REQUIRED WORK: Look through the entries below, please, and copy every line with the word "same".

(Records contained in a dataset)
※ ※ ※

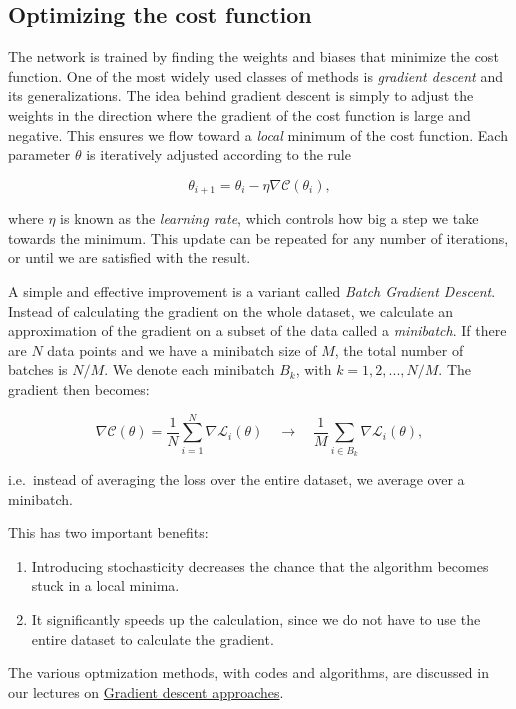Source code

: \documentclass[%
oneside,                 %
final,                   %
10pt]{article}
\begin{document}
\subsection{Optimizing the cost function}

The network is trained by finding the weights and biases that minimize the cost function. One of the most widely used classes of methods is \emph{gradient descent} and its generalizations. The idea behind gradient descent
is simply to adjust the weights in the direction where the gradient of the cost function is large and negative. This ensures we flow toward a \emph{local} minimum of the cost function.  
Each parameter $\theta$ is iteratively adjusted according to the rule  

$$ \theta_{i+1} = \theta_i - \eta \nabla \mathcal{C}(\theta_i) ,$$

where $\eta$ is known as the \emph{learning rate}, which controls how big a step we take towards the minimum.  
This update can be repeated for any number of iterations, or until we are satisfied with the result.  

A simple and effective improvement is a variant called \emph{Batch Gradient Descent}.  
Instead of calculating the gradient on the whole dataset, we calculate an approximation of the gradient
on a subset of the data called a \emph{minibatch}.  
If there are $N$ data points and we have a minibatch size of $M$, the total number of batches
is $N/M$.  
We denote each minibatch $B_k$, with $k = 1, 2,...,N/M$. The gradient then becomes:  

$$ \nabla \mathcal{C}(\theta) = \frac{1}{N} \sum_{i=1}^N \nabla \mathcal{L}_i(\theta) \quad \rightarrow \quad
\frac{1}{M} \sum_{i \in B_k} \nabla \mathcal{L}_i(\theta) ,$$

i.e.~instead of averaging the loss over the entire dataset, we average over a minibatch.  

This has two important benefits:  
\begin{enumerate}
\item Introducing stochasticity decreases the chance that the algorithm becomes stuck in a local minima.  

\item It significantly speeds up the calculation, since we do not have to use the entire dataset to calculate the gradient.  
\end{enumerate}

\noindent
The various optmization  methods, with codes and algorithms,  are discussed in our lectures on \href{{https://compphysics.github.io/MachineLearning/doc/pub/Splines/html/Splines-bs.html}}{Gradient descent approaches}.
\end{document}
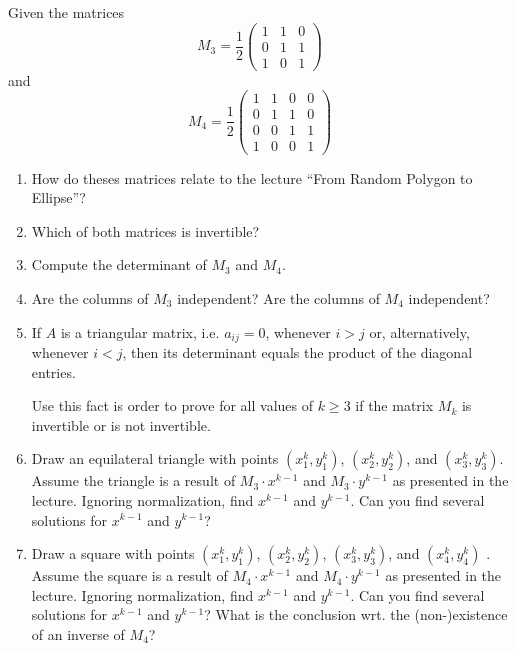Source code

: \documentclass[10pt]{article}
\begin{document}
Given the matrices  \begin{equation*}  M_3 = \frac{1}{2}\left(\begin{array}{ccc}
1 & 1 & 0\\
0 & 1 & 1\\
1 & 0 & 1
\end{array}\right) 
\end{equation*} and \begin{equation*}  M_4 =  \frac{1}{2}\left(\begin{array}{cccc}
1 & 1 & 0 & 0  \\
0 & 1 & 1 & 0  \\
0 & 0 & 1 & 1  \\
1 & 0 & 0 & 1  
\end{array}\right) 
\end{equation*}
\begin{enumerate}
\item How do theses matrices relate to the lecture ``From Random
  Polygon to Ellipse''?
\item Which of both matrices is invertible?
  \item Compute the determinant of $M_3$ and $M_4$.
\item Are the columns of $M_3$ independent? Are the columns of $M_4$
  independent?
\item If $A$ is a triangular matrix, i.e. $a_{ij}=0$, whenever $i>j$
  or, alternatively, whenever $i<j$, then its determinant equals the
  product of the diagonal entries. 

Use this fact is order to prove for
  all values of $k\geq 3$ if the matrix $M_k$ is invertible or is not invertible. 
\item Draw an equilateral triangle with points $(x_1^k, y_1^k)$, $(x_2^k, y_2^k)$, and $(x_3^k, y_3^k)$. Assume the triangle is a result of $M_3\cdot x^{k-1}$ and $M_3\cdot y^{k-1}$ as presented in the lecture. Ignoring normalization, find $x^{k-1}$ and $y^{k-1}$. Can you find several solutions for $x^{k-1}$ and $y^{k-1}$?
\item Draw a square with points $(x_1^k, y_1^k)$, $(x_2^k, y_2^k)$, $(x_3^k, y_3^k)$, and $(x_4^k, y_4^k)$ . Assume the square is a result of $M_4\cdot x^{k-1}$ and $M_4\cdot y^{k-1}$ as presented in the lecture. Ignoring normalization, find $x^{k-1}$ and $y^{k-1}$. Can you find several solutions for $x^{k-1}$ and $y^{k-1}$? What is the conclusion wrt. the (non-)existence of an inverse of $M_4$?
\end{enumerate}
\end{document}
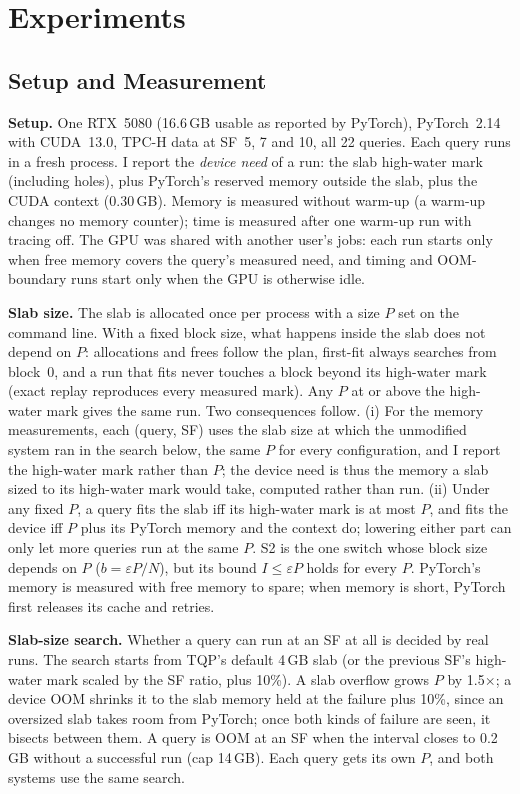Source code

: \documentclass[10pt,twocolumn,letterpaper]{article}
\begin{document}
\section{Experiments}
\label{sec:exp}
\subsection{Setup and Measurement}
\textbf{Setup.} One RTX~5080 (16.6\,GB usable as reported by PyTorch), PyTorch~2.14 with
CUDA~13.0, TPC-H data at SF~5, 7 and 10, all 22 queries. Each query runs in a fresh
process. I report the \emph{device need} of a run: the slab high-water mark (including
holes), plus PyTorch's reserved memory outside the slab, plus the CUDA context (0.30\,GB).
Memory is measured without warm-up (a warm-up changes no memory counter); time is measured
after one warm-up run with tracing off. The GPU was shared with another user's jobs:
each run starts only when free memory covers the query's measured need, and timing and
OOM-boundary runs start only when the GPU is otherwise idle.

\textbf{Slab size.} The slab is allocated once per process with a size $P$ set on the
command line. With a fixed block size, what happens inside the slab does not depend on
$P$: allocations and frees follow the plan, first-fit always searches from block~0, and a
run that fits never touches a block beyond its high-water mark (exact replay reproduces
every measured mark). Any $P$ at or above the high-water mark gives the same run. Two
consequences follow. (i) For the memory measurements, each (query, SF) uses the slab size at
which the unmodified system ran in the search below, the same $P$ for every configuration,
and I report the high-water mark rather than $P$; the device need is thus the memory a slab
sized to its high-water mark would take, computed rather than run. (ii) Under any fixed $P$,
a query fits the slab iff its high-water mark is at most $P$, and fits the device iff $P$
plus its PyTorch memory and the context do; lowering either part can only let more queries
run at the same $P$. S2 is the one switch whose block size depends on $P$ ($b=\varepsilon P/N$),
but its bound $I\le\varepsilon P$ holds for every $P$. PyTorch's memory is measured with free
memory to spare; when memory is short, PyTorch first releases its cache and retries.

\textbf{Slab-size search.} Whether a query can run at an SF at all is decided by real runs.
The search starts from TQP's default 4\,GB slab (or the previous SF's high-water mark scaled
by the SF ratio, plus 10\%). A slab overflow grows $P$ by 1.5$\times$; a device OOM shrinks it
to the slab memory held at the failure plus 10\%, since an oversized slab takes room from
PyTorch; once both kinds of failure are seen, it bisects between them. A query is OOM at an
SF when the interval closes to 0.2\,GB without a successful run (cap 14\,GB). Each query
gets its own $P$, and both systems use the same search.
\end{document}
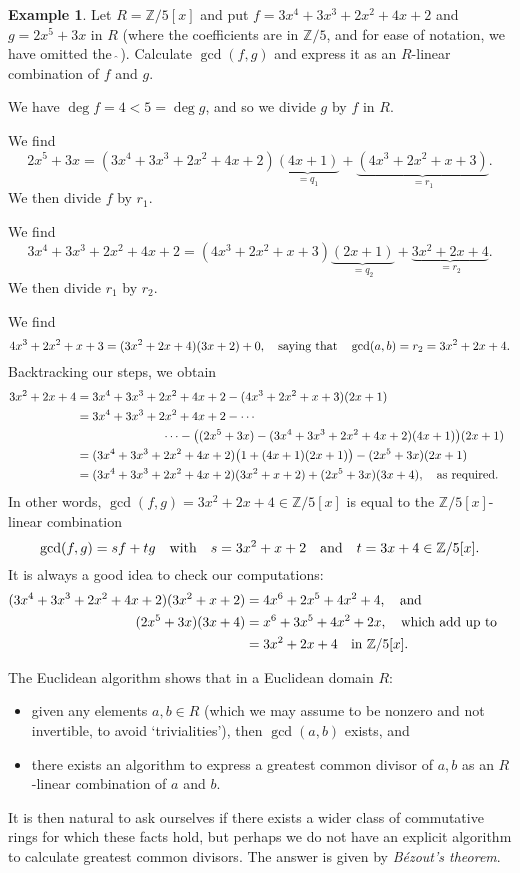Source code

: \documentclass[12pt]{article}
\newcommand{\qbox}[1]{\quad\hbox{#1}\quad}
\theoremstyle{definition}
\newtheorem{example}[thm]{Example}
\newcounter{ex}\renewcommand\theex{\arabic{ex}}
\newcommand{\Z}{\ensuremath{\mathbb{Z}}}
\newcommand{\wh}[1]{\widehat{#1}}
\begin{document}
\begin{example}
Let $R=\Z/5[x]$ and put $f=3x^4+3x^3+2x^2+4x+2$ and
$g=2x^5+3x$ in $R$ (where the coefficients are in $\Z/5$, and for ease
of notation, we have omitted the $\wh{\;}$). Calculate $\gcd(f,g)$ and
express it as an $R$-linear combination of $f$ and $g$.

We have $\deg f=4<5=\deg g$, and so we divide $g$ by $f$ in $R$. 

\vspace{2cm}
We find
$$2x^5+3x=(3x^4+3x^3+2x^2+4x+2)\underbrace{(4x+1)}_{=q_1}+
\underbrace{(4x^3+2x^2+x+3)}_{=r_1}.$$
We then divide $f$ by $r_1$.

\vspace{2cm}
We find 
$$3x^4+3x^3+2x^2+4x+2=(4x^3+2x^2+x+3)\underbrace{(2x+1)}_{=q_2}+
\underbrace{3x^2+2x+4}_{=r_2}.$$
We then divide $r_1$ by $r_2$.

\vspace{2cm}
We find 
$$4x^3+2x^2+x+3=(3x^2+2x+4)(3x+2)+0,\qbox{saying that}
\gcd(a,b)=r_2=3x^2+2x+4.$$
Backtracking our steps, we obtain
\begin{align*}
3x^2+2x+4&=
3x^4+3x^3+2x^2+4x+2-(4x^3+2x^2+x+3)(2x+1)\\
&=3x^4+3x^3+2x^2+4x+2-\cdots\\
&\hspace{2.5cm}\cdots-\big(
(2x^5+3x)-(3x^4+3x^3+2x^2+4x+2)(4x+1)\big)(2x+1)\\
&=(3x^4+3x^3+2x^2+4x+2)\big(1+(4x+1)(2x+1)\big)-
(2x^5+3x)(2x+1)\\
&=(3x^4+3x^3+2x^2+4x+2)(3x^2+x+2)+(2x^5+3x)(3x+4),\qbox{as required.}
\end{align*}
In other words,
$\gcd(f,g)=3x^2+2x+4\in\Z/5[x]$ is equal to the $\Z/5[x]$-linear combination
$$\gcd(f,g)=sf+tg\qbox{with}s=3x^2+x+2\qbox{and}t=3x+4\in\Z/5[x].$$
It is always a good idea to check our computations:
\begin{align*}
(3x^4+3x^3+2x^2+4x+2)(3x^2+x+2)&=4x^6+2x^5+4x^2+4,\qbox{and}\\
(2x^5+3x)(3x+4)&=x^6+3x^5+4x^2+2x,\qbox{which add up to}\\
&=3x^2+2x+4\qbox{in $\Z/5[x]$.}
\end{align*}

\end{example}

\smallskip
The Euclidean algorithm shows that in a Euclidean domain $R$:
\begin{itemize}
\item given any elements $a,b\in R$ (which we may assume to be nonzero
and not invertible, to avoid `trivialities'), then $\gcd(a,b)$ exists,
and
\item there exists an algorithm to express a greatest common divisor
of $a,b$ as an $R$-linear combination of $a$ and $b$.
\end{itemize}
It is then natural to ask ourselves if there exists a wider class of
commutative rings for which these facts hold, but perhaps we do not
have an explicit algorithm to calculate greatest common divisors. The
answer is given by {\em B\'ezout's theorem}.
\end{document}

※ ※ ※

WRITTEN RESPONSE:
every measured mark). Any $P$ at or above the high-water mark gives the same run. Two
which the unmodified system ran in the search below, the same $P$ for every configuration,
run at the same $P$. S2 is the one switch whose block size depends on $P$ ($b=\varepsilon P/N$),
gets its own $P$, and both systems use the same search.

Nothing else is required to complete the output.